R. Elkrief - Il y a eu un nouvel attentat à Jérusalem ce matin. La riposte de Sharon après la vague d'attentats du week-end dernier est-elle la bonne ?
- "Quel pays aurait la patience de subir ce que subit Israël avec autant de retenue ? Les attentats répétés qui font des dizaines de morts, aveugles, et innocemment ! Quel pays accepterait cela ?"
Vous n'êtes pas d'accord avec H. Védrine qui a dit hier qu'il fallait éviter la politique du pire et qu'il ne fallait pas accabler, ni évidemment éliminer, Y. Arafat, contrairement à la Grande-Bretagne et aux Etats-Unis ?
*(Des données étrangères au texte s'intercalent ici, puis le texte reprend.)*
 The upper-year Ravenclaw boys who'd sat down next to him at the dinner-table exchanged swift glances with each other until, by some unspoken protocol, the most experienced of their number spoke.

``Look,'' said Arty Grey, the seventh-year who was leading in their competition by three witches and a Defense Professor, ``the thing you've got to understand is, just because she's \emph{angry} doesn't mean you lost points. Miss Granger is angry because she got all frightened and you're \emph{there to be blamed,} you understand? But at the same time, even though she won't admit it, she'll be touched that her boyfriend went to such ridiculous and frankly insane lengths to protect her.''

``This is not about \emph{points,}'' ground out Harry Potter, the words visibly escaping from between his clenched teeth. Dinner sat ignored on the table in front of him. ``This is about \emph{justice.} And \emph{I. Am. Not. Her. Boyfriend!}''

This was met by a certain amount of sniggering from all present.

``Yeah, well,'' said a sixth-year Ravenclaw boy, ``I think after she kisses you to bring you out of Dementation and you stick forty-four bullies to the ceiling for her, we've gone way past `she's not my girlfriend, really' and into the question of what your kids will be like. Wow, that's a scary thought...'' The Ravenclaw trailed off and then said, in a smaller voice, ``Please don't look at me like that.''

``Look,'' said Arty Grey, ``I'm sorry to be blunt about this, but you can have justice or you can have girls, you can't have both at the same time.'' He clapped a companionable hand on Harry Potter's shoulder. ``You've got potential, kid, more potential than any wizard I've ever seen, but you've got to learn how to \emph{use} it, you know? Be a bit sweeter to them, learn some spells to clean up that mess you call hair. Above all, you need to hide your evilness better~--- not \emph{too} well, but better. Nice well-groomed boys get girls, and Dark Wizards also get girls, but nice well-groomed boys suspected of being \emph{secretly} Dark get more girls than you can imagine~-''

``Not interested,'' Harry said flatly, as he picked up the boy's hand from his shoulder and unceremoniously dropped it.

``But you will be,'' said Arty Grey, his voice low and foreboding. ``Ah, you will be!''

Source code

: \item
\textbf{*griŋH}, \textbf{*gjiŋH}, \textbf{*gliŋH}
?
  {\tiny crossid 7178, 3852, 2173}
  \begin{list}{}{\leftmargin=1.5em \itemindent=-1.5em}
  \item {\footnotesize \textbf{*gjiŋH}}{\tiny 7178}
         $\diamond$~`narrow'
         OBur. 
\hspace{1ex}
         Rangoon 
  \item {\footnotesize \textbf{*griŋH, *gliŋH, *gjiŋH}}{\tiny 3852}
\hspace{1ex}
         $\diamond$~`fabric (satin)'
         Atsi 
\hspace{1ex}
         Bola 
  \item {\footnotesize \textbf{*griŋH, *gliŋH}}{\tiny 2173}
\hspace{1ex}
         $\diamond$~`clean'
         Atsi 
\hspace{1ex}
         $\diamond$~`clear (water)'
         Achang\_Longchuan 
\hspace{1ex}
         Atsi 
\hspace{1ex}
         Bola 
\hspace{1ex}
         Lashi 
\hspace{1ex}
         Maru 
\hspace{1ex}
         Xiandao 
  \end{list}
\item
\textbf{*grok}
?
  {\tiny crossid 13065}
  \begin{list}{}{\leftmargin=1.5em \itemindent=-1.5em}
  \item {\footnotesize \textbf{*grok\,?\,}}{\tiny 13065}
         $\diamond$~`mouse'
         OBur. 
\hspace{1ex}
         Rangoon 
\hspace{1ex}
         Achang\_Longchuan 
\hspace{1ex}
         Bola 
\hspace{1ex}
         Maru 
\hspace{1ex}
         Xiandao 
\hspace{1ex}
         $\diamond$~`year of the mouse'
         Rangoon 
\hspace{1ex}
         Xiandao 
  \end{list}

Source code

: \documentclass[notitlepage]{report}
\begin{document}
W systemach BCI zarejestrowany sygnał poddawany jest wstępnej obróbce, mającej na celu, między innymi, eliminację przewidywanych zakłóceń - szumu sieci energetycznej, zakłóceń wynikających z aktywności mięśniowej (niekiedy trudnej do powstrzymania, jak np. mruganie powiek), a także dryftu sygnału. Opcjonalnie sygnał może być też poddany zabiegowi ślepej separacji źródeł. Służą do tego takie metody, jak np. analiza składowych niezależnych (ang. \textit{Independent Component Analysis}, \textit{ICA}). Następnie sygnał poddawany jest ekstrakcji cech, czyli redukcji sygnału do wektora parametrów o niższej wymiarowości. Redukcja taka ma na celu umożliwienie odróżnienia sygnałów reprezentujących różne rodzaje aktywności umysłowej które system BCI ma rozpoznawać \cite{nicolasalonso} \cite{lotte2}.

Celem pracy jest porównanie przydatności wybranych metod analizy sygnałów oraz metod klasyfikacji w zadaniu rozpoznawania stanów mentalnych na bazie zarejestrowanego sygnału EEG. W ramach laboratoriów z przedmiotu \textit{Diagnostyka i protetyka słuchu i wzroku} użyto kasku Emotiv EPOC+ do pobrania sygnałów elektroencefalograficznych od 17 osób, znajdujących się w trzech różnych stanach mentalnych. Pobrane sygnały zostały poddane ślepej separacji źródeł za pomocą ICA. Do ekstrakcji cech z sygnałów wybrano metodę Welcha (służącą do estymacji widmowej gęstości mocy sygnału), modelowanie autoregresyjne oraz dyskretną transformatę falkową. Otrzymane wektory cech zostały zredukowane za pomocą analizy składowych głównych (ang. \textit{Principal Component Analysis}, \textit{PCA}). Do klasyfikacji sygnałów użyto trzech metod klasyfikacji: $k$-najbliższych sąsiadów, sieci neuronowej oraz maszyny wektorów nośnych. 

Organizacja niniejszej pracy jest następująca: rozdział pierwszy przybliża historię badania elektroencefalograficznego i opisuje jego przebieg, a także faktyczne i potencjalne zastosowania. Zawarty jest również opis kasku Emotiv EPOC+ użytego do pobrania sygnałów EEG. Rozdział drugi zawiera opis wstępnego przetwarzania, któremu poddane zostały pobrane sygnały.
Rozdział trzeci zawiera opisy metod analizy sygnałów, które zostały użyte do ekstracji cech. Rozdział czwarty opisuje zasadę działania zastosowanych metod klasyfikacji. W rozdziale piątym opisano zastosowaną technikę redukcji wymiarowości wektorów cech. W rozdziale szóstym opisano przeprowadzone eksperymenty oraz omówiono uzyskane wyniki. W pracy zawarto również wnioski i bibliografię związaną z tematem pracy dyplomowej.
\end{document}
- "Le pire, c'est ce que subit Israël, ces attentats terribles. Pour le reste, je ne sais pas le fond des choses, mais tout se passe comme s'il y avait un partage des rôles. D'une part, le Hamas et le Ezhbollah qui font une guerre sans merci et aveugle à Israël et qui tuent des innocents, qui mettent des bombes dans les autocars d'enfants. De l'autre, Y. Arafat qui, sur la scène internationale, agite un drapeau blanc en disant : "Moi je veux la paix!". Ce petit jeu-là ne peut pas continuer éternellement."
Quel jeu doit jouer la France, dans ce cas-là ?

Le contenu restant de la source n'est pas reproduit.